WHAT TO PRODUCE: Output range, inclusive: from the line containing "- O primeiro" to the line containing "parte do projeto GNU.". Restate those lines from the data below word for word and only those.

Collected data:
● ● ●
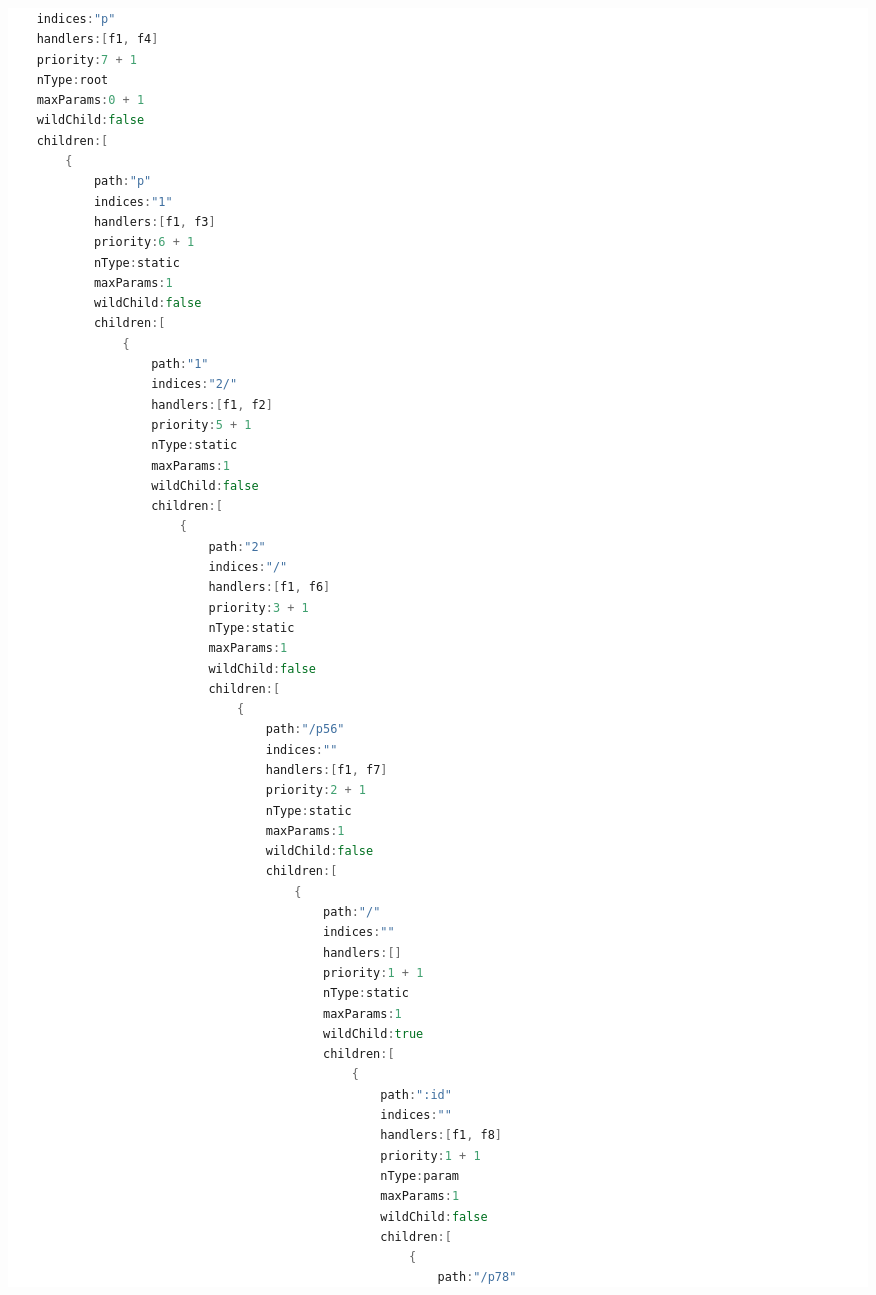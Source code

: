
 ```go
    indices:"p"
    handlers:[f1, f4]
    priority:7 + 1
    nType:root
    maxParams:0 + 1
    wildChild:false
    children:[
        {
            path:"p"
            indices:"1"
            handlers:[f1, f3]
            priority:6 + 1
            nType:static
            maxParams:1
            wildChild:false
            children:[
                {
                    path:"1"
                    indices:"2/"
                    handlers:[f1, f2]
                    priority:5 + 1
                    nType:static
                    maxParams:1
                    wildChild:false
                    children:[
                        {
                            path:"2"
                            indices:"/"
                            handlers:[f1, f6]
                            priority:3 + 1
                            nType:static
                            maxParams:1
                            wildChild:false
                            children:[
                                {
                                    path:"/p56"
                                    indices:""
                                    handlers:[f1, f7]
                                    priority:2 + 1
                                    nType:static
                                    maxParams:1
                                    wildChild:false
                                    children:[
                                        {
                                            path:"/"
                                            indices:""
                                            handlers:[]
                                            priority:1 + 1
                                            nType:static
                                            maxParams:1
                                            wildChild:true
                                            children:[
                                                {
                                                    path:":id"
                                                    indices:""
                                                    handlers:[f1, f8]
                                                    priority:1 + 1
                                                    nType:param
                                                    maxParams:1
                                                    wildChild:false
                                                    children:[
                                                        {
                                                            path:"/p78"
```
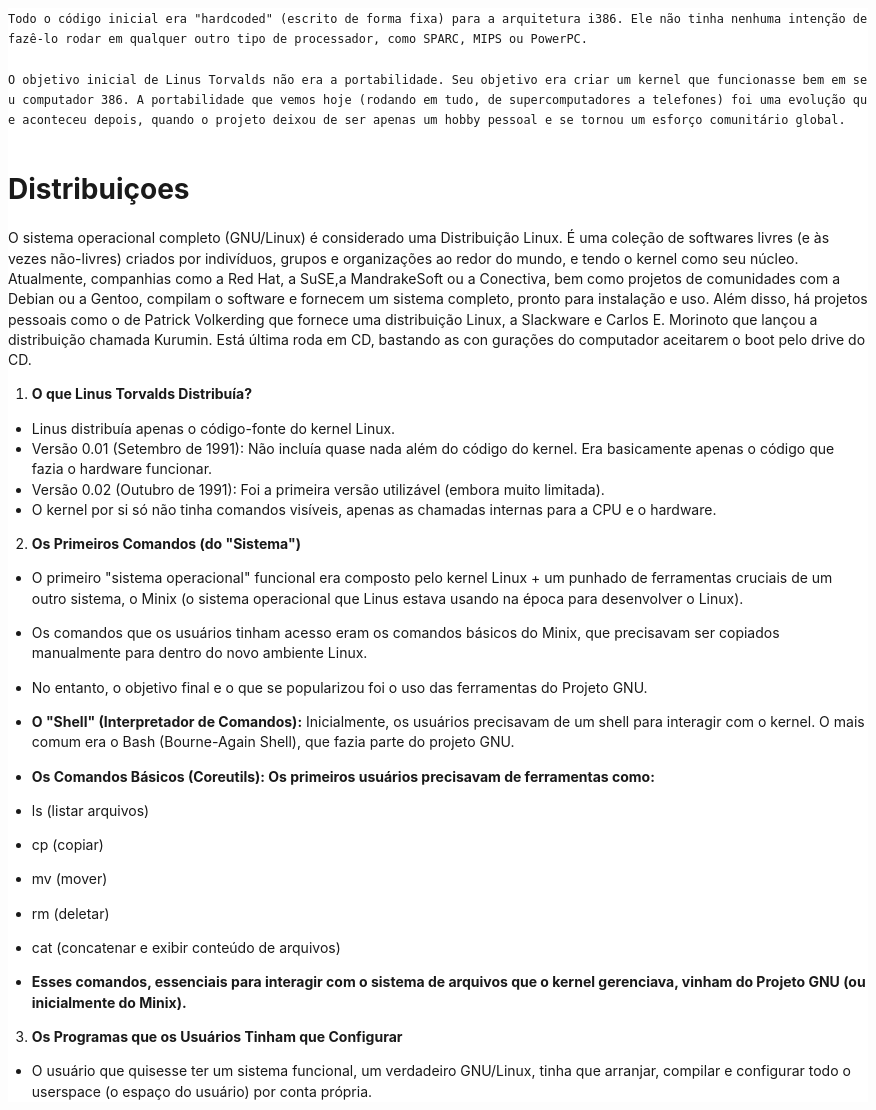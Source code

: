     Todo o código inicial era "hardcoded" (escrito de forma fixa) para a arquitetura i386. Ele não tinha nenhuma intenção de fazê-lo rodar em qualquer outro tipo de processador, como SPARC, MIPS ou PowerPC.

    O objetivo inicial de Linus Torvalds não era a portabilidade. Seu objetivo era criar um kernel que funcionasse bem em seu computador 386. A portabilidade que vemos hoje (rodando em tudo, de supercomputadores a telefones) foi uma evolução que aconteceu depois, quando o projeto deixou de ser apenas um hobby pessoal e se tornou um esforço comunitário global.
    
# **Distribuiçoes**
 O sistema operacional completo (GNU/Linux) é considerado uma Distribuição Linux. É uma
 coleção de softwares livres (e às vezes não-livres) criados por indivíduos, grupos e organizações ao redor
 do mundo, e tendo o kernel como seu núcleo. Atualmente, companhias como a Red Hat, a SuSE,a
 MandrakeSoft ou a Conectiva, bem como projetos de comunidades com a Debian ou a Gentoo,
 compilam o software e fornecem um sistema completo, pronto para instalação e uso. Além disso, há
 projetos pessoais como o de Patrick Volkerding que fornece uma distribuição Linux, a Slackware e
 Carlos E. Morinoto que lançou a distribuição chamada Kurumin. Está última roda em CD, bastando
 as con gurações do computador aceitarem o boot pelo drive do CD.

 1. **O que Linus Torvalds Distribuía?**
- Linus distribuía apenas o código-fonte do kernel Linux.
- Versão 0.01 (Setembro de 1991): Não incluía quase nada além do código do kernel. Era basicamente apenas o código que fazia o hardware funcionar.
- Versão 0.02 (Outubro de 1991): Foi a primeira versão utilizável (embora muito limitada).
- O kernel por si só não tinha comandos visíveis, apenas as chamadas internas para a CPU e o hardware.

2. **Os Primeiros Comandos (do "Sistema")**
- O primeiro "sistema operacional" funcional era composto pelo kernel Linux + um punhado de ferramentas cruciais de um outro sistema, o Minix (o sistema operacional que Linus estava usando na época para desenvolver o Linux).
- Os comandos que os usuários tinham acesso eram os comandos básicos do Minix, que precisavam ser copiados manualmente para dentro do novo ambiente Linux.
- No entanto, o objetivo final e o que se popularizou foi o uso das ferramentas do Projeto GNU.
- **O "Shell" (Interpretador de Comandos):** Inicialmente, os usuários precisavam de um shell para interagir com o kernel. O mais comum era o Bash (Bourne-Again Shell), que fazia parte do projeto GNU.

- **Os Comandos Básicos (Coreutils): Os primeiros usuários precisavam de ferramentas como:**

- ls (listar arquivos)
- cp (copiar)
- mv (mover)
- rm (deletar)
- cat (concatenar e exibir conteúdo de arquivos)

- **Esses comandos, essenciais para interagir com o sistema de arquivos que o kernel gerenciava, vinham do Projeto GNU (ou inicialmente do Minix).**

3. **Os Programas que os Usuários Tinham que Configurar**
- O usuário que quisesse ter um sistema funcional, um verdadeiro GNU/Linux, tinha que arranjar, compilar e configurar todo o userspace (o espaço do usuário) por conta própria.
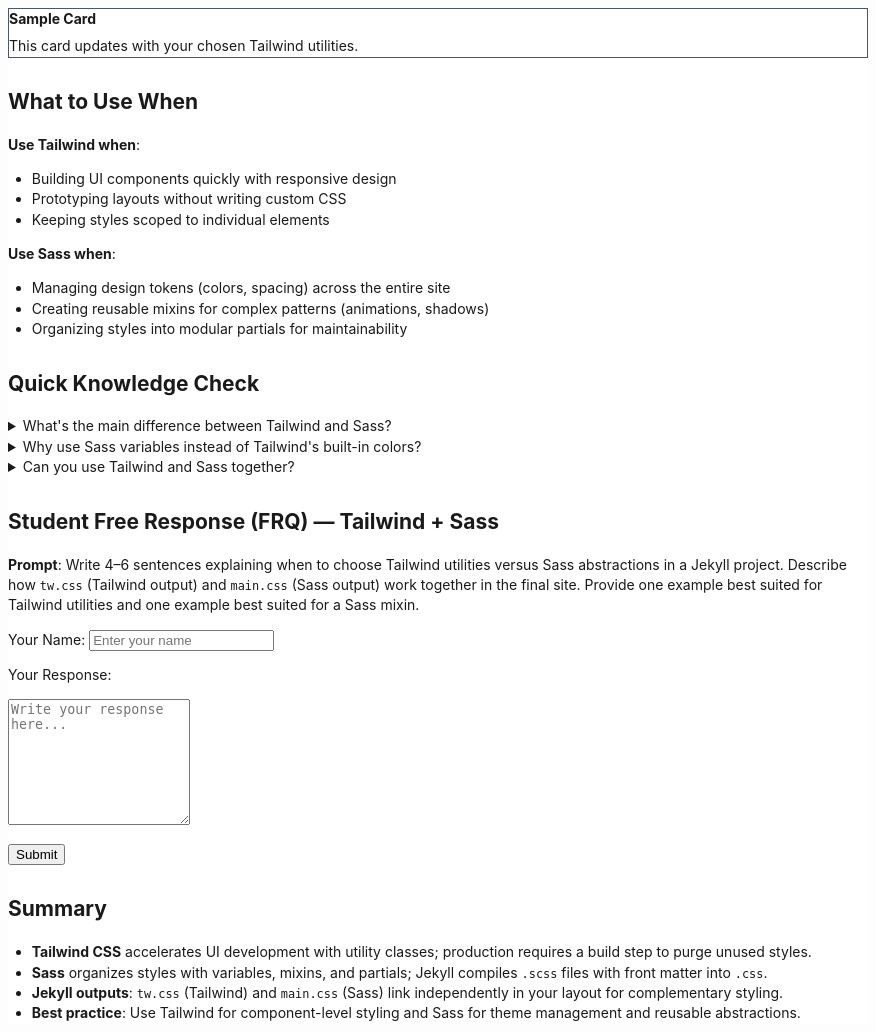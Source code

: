   <div id="demo-card" class="p-4 rounded-lg bg-gray-800 text-gray-100" style="border:1px solid #4b5563;">
    <strong>Sample Card</strong>
    <p style="margin:0.5rem 0 0 0;">This card updates with your chosen Tailwind utilities.</p>
  </div>
</div>

## What to Use When

**Use Tailwind when**:
- Building UI components quickly with responsive design
- Prototyping layouts without writing custom CSS
- Keeping styles scoped to individual elements

**Use Sass when**:
- Managing design tokens (colors, spacing) across the entire site
- Creating reusable mixins for complex patterns (animations, shadows)
- Organizing styles into modular partials for maintainability

## Quick Knowledge Check

<details><summary>What's the main difference between Tailwind and Sass?</summary></details>

<details><summary>Why use Sass variables instead of Tailwind's built-in colors?</summary></details>

<details><summary>Can you use Tailwind and Sass together?</summary></details>

## Student Free Response (FRQ) — Tailwind + Sass

**Prompt**: Write 4–6 sentences explaining when to choose Tailwind utilities versus Sass abstractions in a Jekyll project. Describe how `tw.css` (Tailwind output) and `main.css` (Sass output) work together in the final site. Provide one example best suited for Tailwind utilities and one example best suited for a Sass mixin.

<div class="frq-container">
  <label for="name">Your Name:</label>
  <input type="text" id="name" placeholder="Enter your name">
  
  <label for="response" style="display:block;margin-top:1rem;">Your Response:</label>
  <textarea id="response" rows="8" placeholder="Write your response here..."></textarea>
  
  <button id="submitBtn" class="submit-btn">Submit</button>
  
  <div id="message" class="status-msg"></div>
</div>

## Summary

- **Tailwind CSS** accelerates UI development with utility classes; production requires a build step to purge unused styles.
- **Sass** organizes styles with variables, mixins, and partials; Jekyll compiles `.scss` files with front matter into `.css`.
- **Jekyll outputs**: `tw.css` (Tailwind) and `main.css` (Sass) link independently in your layout for complementary styling.
- **Best practice**: Use Tailwind for component-level styling and Sass for theme management and reusable abstractions.
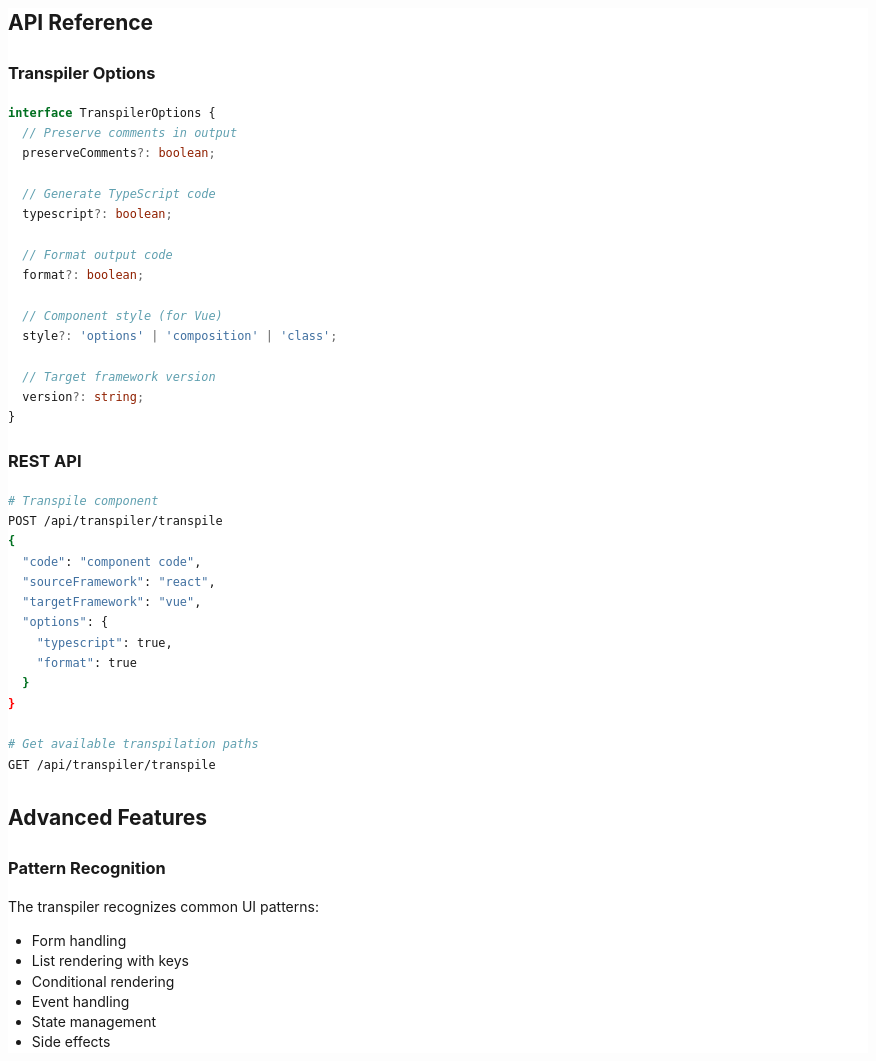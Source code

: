 ## API Reference

### Transpiler Options

```typescript
interface TranspilerOptions {
  // Preserve comments in output
  preserveComments?: boolean;
  
  // Generate TypeScript code
  typescript?: boolean;
  
  // Format output code
  format?: boolean;
  
  // Component style (for Vue)
  style?: 'options' | 'composition' | 'class';
  
  // Target framework version
  version?: string;
}
```

### REST API

```bash
# Transpile component
POST /api/transpiler/transpile
{
  "code": "component code",
  "sourceFramework": "react",
  "targetFramework": "vue",
  "options": {
    "typescript": true,
    "format": true
  }
}

# Get available transpilation paths
GET /api/transpiler/transpile
```

## Advanced Features

### Pattern Recognition
The transpiler recognizes common UI patterns:
- Form handling
- List rendering with keys
- Conditional rendering
- Event handling
- State management
- Side effects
● ● ●
WRITTEN SOLUTION:
- O primeiro "sistema operacional" funcional era composto pelo kernel Linux + um punhado de ferramentas cruciais de um outro sistema, o Minix (o sistema operacional que Linus estava usando na época para desenvolver o Linux).
- Os comandos que os usuários tinham acesso eram os comandos básicos do Minix, que precisavam ser copiados manualmente para dentro do novo ambiente Linux.
- No entanto, o objetivo final e o que se popularizou foi o uso das ferramentas do Projeto GNU.
- **O "Shell" (Interpretador de Comandos):** Inicialmente, os usuários precisavam de um shell para interagir com o kernel. O mais comum era o Bash (Bourne-Again Shell), que fazia parte do projeto GNU.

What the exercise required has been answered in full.